▶ RECORD EXCERPTS
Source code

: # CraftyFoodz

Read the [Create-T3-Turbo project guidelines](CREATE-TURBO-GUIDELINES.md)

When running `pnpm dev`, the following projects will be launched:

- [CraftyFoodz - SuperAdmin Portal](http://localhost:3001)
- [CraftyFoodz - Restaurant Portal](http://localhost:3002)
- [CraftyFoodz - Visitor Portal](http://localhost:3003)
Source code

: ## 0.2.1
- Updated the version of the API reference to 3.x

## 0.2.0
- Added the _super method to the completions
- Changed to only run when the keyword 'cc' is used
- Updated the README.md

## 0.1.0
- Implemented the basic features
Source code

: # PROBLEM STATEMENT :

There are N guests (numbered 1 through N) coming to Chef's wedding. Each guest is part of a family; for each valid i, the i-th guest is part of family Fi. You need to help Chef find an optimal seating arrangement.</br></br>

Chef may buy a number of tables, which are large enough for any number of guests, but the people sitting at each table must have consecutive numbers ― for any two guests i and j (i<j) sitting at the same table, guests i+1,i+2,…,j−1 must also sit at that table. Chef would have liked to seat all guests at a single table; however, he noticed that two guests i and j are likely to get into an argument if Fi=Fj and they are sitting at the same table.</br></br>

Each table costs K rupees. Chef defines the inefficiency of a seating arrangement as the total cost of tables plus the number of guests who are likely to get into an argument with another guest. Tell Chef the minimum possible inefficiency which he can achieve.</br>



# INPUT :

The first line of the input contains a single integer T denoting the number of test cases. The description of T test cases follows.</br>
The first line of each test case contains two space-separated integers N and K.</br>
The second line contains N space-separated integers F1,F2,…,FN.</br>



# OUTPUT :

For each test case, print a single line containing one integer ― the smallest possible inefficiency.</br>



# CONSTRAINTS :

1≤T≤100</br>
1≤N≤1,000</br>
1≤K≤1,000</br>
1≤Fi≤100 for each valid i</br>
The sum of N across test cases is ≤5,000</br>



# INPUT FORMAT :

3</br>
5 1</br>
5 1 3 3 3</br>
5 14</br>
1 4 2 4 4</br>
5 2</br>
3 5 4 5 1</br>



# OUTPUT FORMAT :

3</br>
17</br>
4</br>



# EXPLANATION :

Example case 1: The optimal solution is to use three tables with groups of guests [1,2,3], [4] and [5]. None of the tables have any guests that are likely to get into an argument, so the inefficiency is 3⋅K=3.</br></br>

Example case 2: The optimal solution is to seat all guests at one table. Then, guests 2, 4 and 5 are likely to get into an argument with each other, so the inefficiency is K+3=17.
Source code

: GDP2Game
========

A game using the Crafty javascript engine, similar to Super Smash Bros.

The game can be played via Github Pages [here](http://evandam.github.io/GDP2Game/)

▶ WORK ORDER
Using the entries above, output exactly the lines between the line holding "- [CraftyFoodz - Restaurant" and the line holding "# OUTPUT FORMAT", end lines included, and nothing more.

▶ RESULT OF THIS TASK
- [CraftyFoodz - Restaurant Portal](http://localhost:3002)
- [CraftyFoodz - Visitor Portal](http://localhost:3003)
Source code

: ## 0.2.1
- Updated the version of the API reference to 3.x

## 0.2.0
- Added the _super method to the completions
- Changed to only run when the keyword 'cc' is used
- Updated the README.md

## 0.1.0
- Implemented the basic features
Source code

: # PROBLEM STATEMENT :

There are N guests (numbered 1 through N) coming to Chef's wedding. Each guest is part of a family; for each valid i, the i-th guest is part of family Fi. You need to help Chef find an optimal seating arrangement.</br></br>

Chef may buy a number of tables, which are large enough for any number of guests, but the people sitting at each table must have consecutive numbers ― for any two guests i and j (i<j) sitting at the same table, guests i+1,i+2,…,j−1 must also sit at that table. Chef would have liked to seat all guests at a single table; however, he noticed that two guests i and j are likely to get into an argument if Fi=Fj and they are sitting at the same table.</br></br>

Each table costs K rupees. Chef defines the inefficiency of a seating arrangement as the total cost of tables plus the number of guests who are likely to get into an argument with another guest. Tell Chef the minimum possible inefficiency which he can achieve.</br>



# INPUT :

The first line of the input contains a single integer T denoting the number of test cases. The description of T test cases follows.</br>
The first line of each test case contains two space-separated integers N and K.</br>
The second line contains N space-separated integers F1,F2,…,FN.</br>



# OUTPUT :

For each test case, print a single line containing one integer ― the smallest possible inefficiency.</br>



# CONSTRAINTS :

1≤T≤100</br>
1≤N≤1,000</br>
1≤K≤1,000</br>
1≤Fi≤100 for each valid i</br>
The sum of N across test cases is ≤5,000</br>



# INPUT FORMAT :

3</br>
5 1</br>
5 1 3 3 3</br>
5 14</br>
1 4 2 4 4</br>
5 2</br>
3 5 4 5 1</br>



# OUTPUT FORMAT :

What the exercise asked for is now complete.